離婚します。子どもが2人いるのですが、養育費はどのように計算しますか?書面に残すべきですか?
A子さんは近々夫と離婚します。子どもが2人いて親権はA子さんが取るため、養育費について話し合うことになりました。A子さんも夫も会社員です。養育費はどのように計算するのか、口約束ではなく書面で残しておくべきなのか、知りたいということで相談にいらっしゃいました。
養育費とは?
養育費とは、子どもが社会的・経済的に自立するまでの間に、子どもの生活や教育に必要となる費用であり、衣食住に必要な経費・教育費・医療費のほか、常識の範囲で必要と考えられるおこづかいやおもちゃ代なども含まれます。 夫婦が離婚して母親が親権を取ったとしても、父親が子どもの親であることに変わりはありません。そのため、子どもと離れて暮らす父親にも養育費を支払い続ける必要があるのです。
養育費の決め方
A子さん夫婦が新しい生活をスムーズに始め、子どもたちが健やかに成長していくためにも、養育費の金額や支払期間、支払方法などはできるだけ離婚の前にしっかり決めておきましょう。 (1)金額 養育費の金額は、基本的には双方の収入などに応じて、夫婦で話し合って決めます。目安としては裁判所が公表している「算定表」(※1)を参考にするとよいでしょう。 「算定表」では子どもの人数と年齢(0~14歳または15歳以上)、夫婦双方の収入によって、目安となる養育費の金額が示されています。A子さん夫婦には14歳以下の子どもが2人います。夫は年収600万円、A子さんは年収300万円とすると、養育費の目安は月6~8万円です(※2)。 ただし、この金額は一般的に必要と考えられる金額で設定されているので、私立学校へ進学する場合にかかる費用などは考慮されていません。
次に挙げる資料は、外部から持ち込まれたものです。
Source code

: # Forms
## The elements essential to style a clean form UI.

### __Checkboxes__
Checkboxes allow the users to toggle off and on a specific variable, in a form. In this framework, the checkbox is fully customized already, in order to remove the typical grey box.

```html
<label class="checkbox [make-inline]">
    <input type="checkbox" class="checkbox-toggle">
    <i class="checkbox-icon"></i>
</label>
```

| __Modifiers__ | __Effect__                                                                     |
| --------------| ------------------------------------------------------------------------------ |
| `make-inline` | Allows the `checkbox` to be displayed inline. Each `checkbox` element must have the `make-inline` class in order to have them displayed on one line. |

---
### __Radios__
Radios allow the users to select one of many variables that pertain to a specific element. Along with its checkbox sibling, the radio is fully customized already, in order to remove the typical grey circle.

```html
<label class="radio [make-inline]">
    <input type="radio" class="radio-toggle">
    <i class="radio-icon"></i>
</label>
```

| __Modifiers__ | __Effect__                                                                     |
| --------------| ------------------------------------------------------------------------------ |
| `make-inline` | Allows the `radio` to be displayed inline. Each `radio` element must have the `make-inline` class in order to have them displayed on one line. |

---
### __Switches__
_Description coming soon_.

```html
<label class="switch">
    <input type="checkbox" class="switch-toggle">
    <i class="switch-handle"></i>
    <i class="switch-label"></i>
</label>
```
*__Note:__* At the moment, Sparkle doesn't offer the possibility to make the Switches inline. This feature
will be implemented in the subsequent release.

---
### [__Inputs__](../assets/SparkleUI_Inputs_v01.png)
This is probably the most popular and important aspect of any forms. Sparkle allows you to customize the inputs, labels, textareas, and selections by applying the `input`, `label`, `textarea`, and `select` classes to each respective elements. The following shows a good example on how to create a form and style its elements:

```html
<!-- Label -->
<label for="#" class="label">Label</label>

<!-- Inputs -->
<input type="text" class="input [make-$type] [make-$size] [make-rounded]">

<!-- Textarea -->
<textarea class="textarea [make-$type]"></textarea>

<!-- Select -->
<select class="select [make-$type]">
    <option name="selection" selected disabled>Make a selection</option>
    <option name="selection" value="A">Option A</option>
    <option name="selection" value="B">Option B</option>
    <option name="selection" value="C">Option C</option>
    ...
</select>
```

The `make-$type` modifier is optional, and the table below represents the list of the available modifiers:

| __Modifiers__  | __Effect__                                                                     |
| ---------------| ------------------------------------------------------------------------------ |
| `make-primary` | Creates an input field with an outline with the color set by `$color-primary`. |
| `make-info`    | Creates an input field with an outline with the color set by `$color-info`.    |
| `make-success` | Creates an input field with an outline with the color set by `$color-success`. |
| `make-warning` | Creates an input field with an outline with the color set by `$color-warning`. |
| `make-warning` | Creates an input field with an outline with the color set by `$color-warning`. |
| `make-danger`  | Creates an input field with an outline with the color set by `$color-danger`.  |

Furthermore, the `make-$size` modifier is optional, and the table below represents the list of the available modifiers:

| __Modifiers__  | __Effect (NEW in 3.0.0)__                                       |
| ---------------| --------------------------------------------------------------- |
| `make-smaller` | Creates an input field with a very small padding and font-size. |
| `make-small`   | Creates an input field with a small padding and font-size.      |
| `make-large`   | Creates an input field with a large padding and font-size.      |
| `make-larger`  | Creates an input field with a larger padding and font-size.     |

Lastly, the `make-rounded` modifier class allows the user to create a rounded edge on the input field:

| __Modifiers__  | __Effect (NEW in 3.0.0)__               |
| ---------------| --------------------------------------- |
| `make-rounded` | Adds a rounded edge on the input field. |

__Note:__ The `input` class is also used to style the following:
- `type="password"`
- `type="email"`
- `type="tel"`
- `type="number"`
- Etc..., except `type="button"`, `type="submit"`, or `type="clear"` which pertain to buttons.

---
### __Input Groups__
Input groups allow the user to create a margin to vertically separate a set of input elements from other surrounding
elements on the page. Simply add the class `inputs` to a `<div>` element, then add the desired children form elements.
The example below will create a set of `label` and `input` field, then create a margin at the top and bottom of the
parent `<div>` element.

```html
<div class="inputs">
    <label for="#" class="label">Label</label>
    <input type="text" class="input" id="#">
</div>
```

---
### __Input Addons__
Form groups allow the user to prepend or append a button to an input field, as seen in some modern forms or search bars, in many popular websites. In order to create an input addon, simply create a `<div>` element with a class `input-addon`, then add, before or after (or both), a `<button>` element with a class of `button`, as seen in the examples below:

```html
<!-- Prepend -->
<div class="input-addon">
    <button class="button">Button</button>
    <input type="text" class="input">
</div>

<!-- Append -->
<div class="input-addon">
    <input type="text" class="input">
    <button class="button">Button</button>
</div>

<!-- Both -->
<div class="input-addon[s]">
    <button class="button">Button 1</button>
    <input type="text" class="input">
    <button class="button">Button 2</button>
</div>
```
養育費は個別具体的な状況に応じて決められるものであり、双方が納得すれば増額は可能です。子どもの教育に関して希望がある場合などは話し合って決めましょう。 また、算定表でも子どもが「0~14歳」より「15歳以上」のほうが高額に設定されているのですが、子どもが成長すれば教育費などが多くかかるようになります。子どもの成長に応じて養育費を増額してもらえるよう、交渉してもよいでしょう。 (2)支払期間 養育費の支払期間は、離婚した直後から子どもが社会的・経済的に独立するまでです。子どもが成人したら、すなわち18歳になったら支払わなくてよいという考えもありますが、大学や専門学校に進学する場合、在学期間は自分で働いて収入を得ることが難しいため、卒業まで養育費を支払うことも多いようです。 文部科学省の「令和5年度学校基本統計(学校基本調査の結果)」によれば、令和5年に高校を卒業した学生のうち、約8割が大学や専門学校に進路を決めています(※3)。大学等に進学した場合の養育費についても、最初に話し合って取り決めておくのがよいでしょう。 (3)支払方法 一般に、養育費は毎月、銀行振込で支払われることが多いようですが、話し合いで双方が納得すれば、まとまった金額で支払ってもらうこともできます。養育費の月額と支払時期(毎月末までなど)、振込先の銀行口座をしっかり決めておきましょう。